元来た道では無く、迂回しながら部屋へと出戻りした二人は取り敢えず深夜になるまで適当な報告文をメールでスコールに送りつけてからダラダラした。
「元士郎、折角だからおいで? 膝枕をしてあげる」
「は? 良いよ別に……枕ならあるし、お前だって足が痺れるだろ」
「大丈夫だよ私は、ほらおいで?」
その際、折角だから元士郎を甘えさせたいとマドカが凄まじく優しげに自分の膝をポンポンしながら膝枕をしてあげると言ったり、最初は断ろうとしたけどそれでも頑なだったので膝枕をされたりと、ナチュラルにイチャつき始めた。
「…………」
「ん、眠いのか? 良いよ寝ても。時間になったら起こすから」
「んー……」
膝枕をされた元士郎がそのままうつらうつらし始めたのを見て、頭を撫でながらまるで母親の様に微笑んで寝かしつけるマドカに従い、そのまま意識を手放す。
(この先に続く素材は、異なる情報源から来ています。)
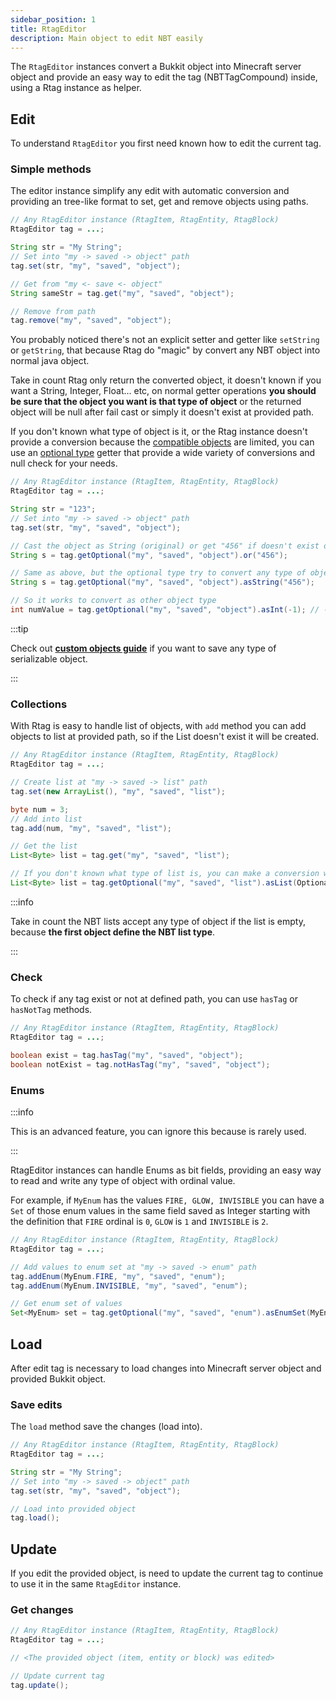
 ```yaml
---
sidebar_position: 1
title: RtagEditor
description: Main object to edit NBT easily
---
```


The `RtagEditor` instances convert a Bukkit object into Minecraft server object and provide an easy way to edit the tag (NBTTagCompound) inside, using a Rtag instance as helper.

## Edit

To understand `RtagEditor` you first need known how to edit the current tag.

### Simple methods

The editor instance simplify any edit with automatic conversion and providing an tree-like format to set, get and remove objects using paths.

```java
// Any RtagEditor instance (RtagItem, RtagEntity, RtagBlock)
RtagEditor tag = ...;

String str = "My String";
// Set into "my -> saved -> object" path
tag.set(str, "my", "saved", "object");

// Get from "my <- save <- object"
String sameStr = tag.get("my", "saved", "object");

// Remove from path
tag.remove("my", "saved", "object");
```

You probably noticed there's not an explicit setter and getter like `setString` or `getString`, that because Rtag do "magic" by convert any NBT object into normal java object.

Take in count Rtag only return the converted object, it doesn't known if you want a String, Integer, Float... etc, on normal getter operations **you should be sure that the object you want is that type of object** or the returned object will be null after fail cast or simply it doesn't exist at provided path.

If you don't known what type of object is it, or the Rtag instance doesn't provide a conversion because the [compatible objects](/intro.md#compatible-objects) are limited, you can use an [optional type](/feature/types.md) getter that provide a wide variety of conversions and null check for your needs.

```java
// Any RtagEditor instance (RtagItem, RtagEntity, RtagBlock)
RtagEditor tag = ...;

String str = "123";
// Set into "my -> saved -> object" path
tag.set(str, "my", "saved", "object");

// Cast the object as String (original) or get "456" if doesn't exist or cast fails
String s = tag.getOptional("my", "saved", "object").or("456");

// Same as above, but the optional type try to convert any type of object to String
String s = tag.getOptional("my", "saved", "object").asString("456");

// So it works to convert as other object type
int numValue = tag.getOptional("my", "saved", "object").asInt(-1); // -1 as default int
```

:::tip

Check out **[custom objects guide](/feature/custom-objects.md)** if you want to save any type of serializable object.

:::

### Collections

With Rtag is easy to handle list of objects, with `add` method you can add objects to list at provided path, so if the List doesn't exist it will be created.

```java
// Any RtagEditor instance (RtagItem, RtagEntity, RtagBlock)
RtagEditor tag = ...;

// Create list at "my -> saved -> list" path
tag.set(new ArrayList(), "my", "saved", "list");

byte num = 3;
// Add into list
tag.add(num, "my", "saved", "list");

// Get the list
List<Byte> list = tag.get("my", "saved", "list");

// If you don't known what type of list is, you can make a conversion with optional type
List<Byte> list = tag.getOptional("my", "saved", "list").asList(OptionalType::asByte);
```

:::info

Take in count the NBT lists accept any type of object if the list is empty, because **the first object define the NBT list type**.

:::

### Check

To check if any tag exist or not at defined path, you can use `hasTag` or `hasNotTag` methods.

```java
// Any RtagEditor instance (RtagItem, RtagEntity, RtagBlock)
RtagEditor tag = ...;

boolean exist = tag.hasTag("my", "saved", "object");
boolean notExist = tag.notHasTag("my", "saved", "object");
```

### Enums

:::info

This is an advanced feature, you can ignore this because is rarely used.

:::

RtagEditor instances can handle Enums as bit fields, providing an easy way to read and write any type of object with ordinal value.

For example, if `MyEnum` has the values `FIRE, GLOW, INVISIBLE` you can have a `Set` of those enum values in the same field saved as Integer starting with the definition that `FIRE` ordinal is `0`, `GLOW` is `1` and `INVISIBLE` is `2`.

```java
// Any RtagEditor instance (RtagItem, RtagEntity, RtagBlock)
RtagEditor tag = ...;

// Add values to enum set at "my -> saved -> enum" path
tag.addEnum(MyEnum.FIRE, "my", "saved", "enum");
tag.addEnum(MyEnum.INVISIBLE, "my", "saved", "enum");

// Get enum set of values
Set<MyEnum> set = tag.getOptional("my", "saved", "enum").asEnumSet(MyEnum.class);
```

## Load

After edit tag is necessary to load changes into Minecraft server object and provided Bukkit object.

### Save edits

The `load` method save the changes (load into).

```java
// Any RtagEditor instance (RtagItem, RtagEntity, RtagBlock)
RtagEditor tag = ...;

String str = "My String";
// Set into "my -> saved -> object" path
tag.set(str, "my", "saved", "object");

// Load into provided object
tag.load();
```

## Update

If you edit the provided object, is need to update the current tag to continue to use it in the same `RtagEditor` instance.

### Get changes

```java
// Any RtagEditor instance (RtagItem, RtagEntity, RtagBlock)
RtagEditor tag = ...;

// <The provided object (item, entity or block) was edited>

// Update current tag
tag.update();
```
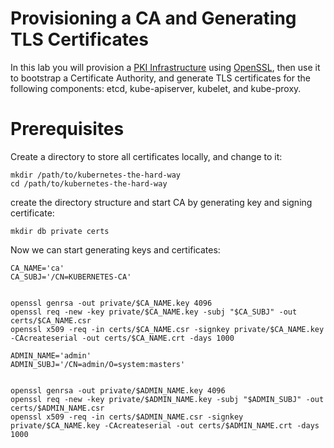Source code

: # Provisioning a CA and Generating TLS Certificates

In this lab you will provision a [PKI Infrastructure](https://en.wikipedia.org/wiki/Public_key_infrastructure) using [OpenSSL](https://www.openssl.org/), then use it to bootstrap a Certificate Authority, and generate TLS certificates for the following components: etcd, kube-apiserver, kubelet, and kube-proxy.

# Prerequisites

Create a directory to store all certificates locally, and change to it: 

```shell
mkdir /path/to/kubernetes-the-hard-way
cd /path/to/kubernetes-the-hard-way
```

create the directory structure and start CA by generating key and signing certificate:

```shell
mkdir db private certs
```

Now we can start generating keys and certificates:

```shell
CA_NAME='ca'
CA_SUBJ='/CN=KUBERNETES-CA'


openssl genrsa -out private/$CA_NAME.key 4096
openssl req -new -key private/$CA_NAME.key -subj "$CA_SUBJ" -out certs/$CA_NAME.csr
openssl x509 -req -in certs/$CA_NAME.csr -signkey private/$CA_NAME.key -CAcreateserial -out certs/$CA_NAME.crt -days 1000
```

```shell
ADMIN_NAME='admin'
ADMIN_SUBJ='/CN=admin/O=system:masters'


openssl genrsa -out private/$ADMIN_NAME.key 4096
openssl req -new -key private/$ADMIN_NAME.key -subj "$ADMIN_SUBJ" -out certs/$ADMIN_NAME.csr
openssl x509 -req -in certs/$ADMIN_NAME.csr -signkey private/$CA_NAME.key -CAcreateserial -out certs/$ADMIN_NAME.crt -days 1000
```
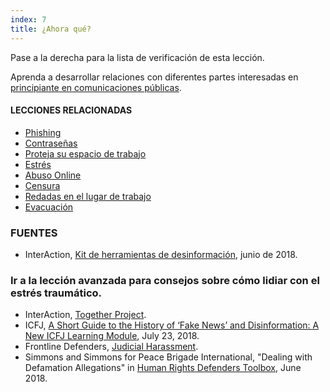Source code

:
 ```yaml
---
index: 7
title: ¿Ahora qué?
---
```

Pase a la derecha para la lista de verificación de esta lección.

Aprenda a desarrollar relaciones con diferentes partes interesadas en [principiante en comunicaciones públicas](umbrella://work/public-communications/beginner).

#### **LECCIONES RELACIONADAS**

* [Phishing](umbrella://communications/phishing/beginner)
* [Contraseñas](umbrella://information/passwords)
* [Proteja su espacio de trabajo](umbrella://information/protect-your-workspace)
* [Estrés](umbrella://stress/stress/beginner)
* [Abuso Online](umbrella://communications/online-abuse)
* [Censura](umbrella://communications/censorship/beginner)
* [Redadas en el lugar de trabajo](umbrella://information/protect-your-workspace)
* [Evacuación](umbrella://incident-response/evacuation)

### FUENTES

* InterAction, [Kit de herramientas de desinformación](https://www.interaction.org/project/disinformation-toolkit/overview), junio de 2018.

### Ir a la lección avanzada para consejos sobre cómo lidiar con el estrés traumático.

* InterAction, [Together Project](https://www.interaction.org/project/together-project/overview).
* ICFJ, [A Short Guide to the History of ‘Fake News’ and Disinformation: A New ICFJ Learning Module](https://www.icfj.org/news/short-guide-history-fake-news-and-disinformation-new-icfj-learning-module), July 23, 2018. 
* Frontline Defenders, [Judicial Harassment](https://www.frontlinedefenders.org/en/violation/judicial-harassment). 
* Simmons and Simmons for Peace Brigade International, "Dealing with Defamation Allegations" in [Human Rights Defenders Toolbox](http://www.elexica.com/en/legal-topics/dispute-resolution-commercial/120618-human-rights-defenders-toolbox), June 2018.
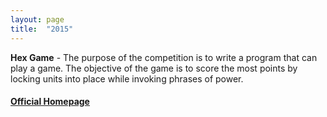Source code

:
 ```yaml
---
layout: page
title:  "2015"
---
```

**Hex Game** - The purpose of the competition is to write a program that can play a game. The objective of the game is to score the most points by locking units into place while invoking phrases of power.

#### [Official Homepage](https://2015.icfpcontest.org/)
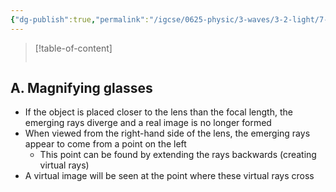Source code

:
 ```yaml
---
{"dg-publish":true,"permalink":"/igcse/0625-physic/3-waves/3-2-light/7-uses-of-lenses/"}
---
```


> [!table-of-content]
> ```table-of-contents
> ```

## A. Magnifying glasses
- If the object is placed closer to the lens than the focal length, the emerging rays diverge and a real image is no longer formed
- When viewed from the right-hand side of the lens, the emerging rays appear to come from a point on the left
    - This point can be found by extending the rays backwards (creating virtual rays)
- A virtual image will be seen at the point where these virtual rays cross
「部屋に戻ると言った時、本当はかなり安心したんだぞ元士郎? どうもお前と接触した女達はお前に対して妙な目を向けてたからな」
「……zzz」
「不安というべきか……元士郎が取られるんじゃないかとか――ごめんな? めんどくさい奴で」
トラウマの悪夢に魘されてる様子も無く、安心した様な寝顔の元士郎に、苦笑いしながらマドカは謝る。
真っ暗な場所から引きずり出してくれたのは元士郎。
お腹を空かせた自分に食べ物を与えてくれたのも元士郎。
力の使い方を教えてくれたのも元士郎。
あらゆるものを元士郎から貰ったことで今の自分があるし、その恩はこれから永久の時を使って返したい。
「んー……」
「ん、元士郎、そんな所に顔を埋めたら息苦しいぞ? それに……ちょっと恥ずかしい……」
「ZZZ……」
「ほら……ふふふ♪ 私はちゃんと傍に居るから抱き付かなくても大丈夫だよ、でも嬉しいな……」
元士郎を独りにさせない為に。
何よりも、元士郎が大好きだからと……膝枕というよりは最早抱き枕にされて嬉しそうに微笑むマドカはそのまま寝息を立てる元士郎と唇を重ねた。
補足
多分きっと一番仲良くなれそうなのがある意味ラウラたんとマドカたんなのかも……初対面でポルナレフと花京院ばりのピシガシグッグッに……なるかぁ?
その2
箒さんは剣術の心得があると見抜き、本音さんは歳を聞いて以前一誠を盗聴した際に聞いた『トモダチになりそびれた男』の事を思い出し、実年齢が嘘みたいな若さが被ってると疑う。
その3
膝枕で寝て、寝返り打ったらマドカさんのお腹で、そのまま腰に手を回して抱きつき、どこぞをくんかくんかして、トドメにチューされた。
……もしかつての仲間達や主が正気に戻っててこの光景見たらショックでしょうねぇ。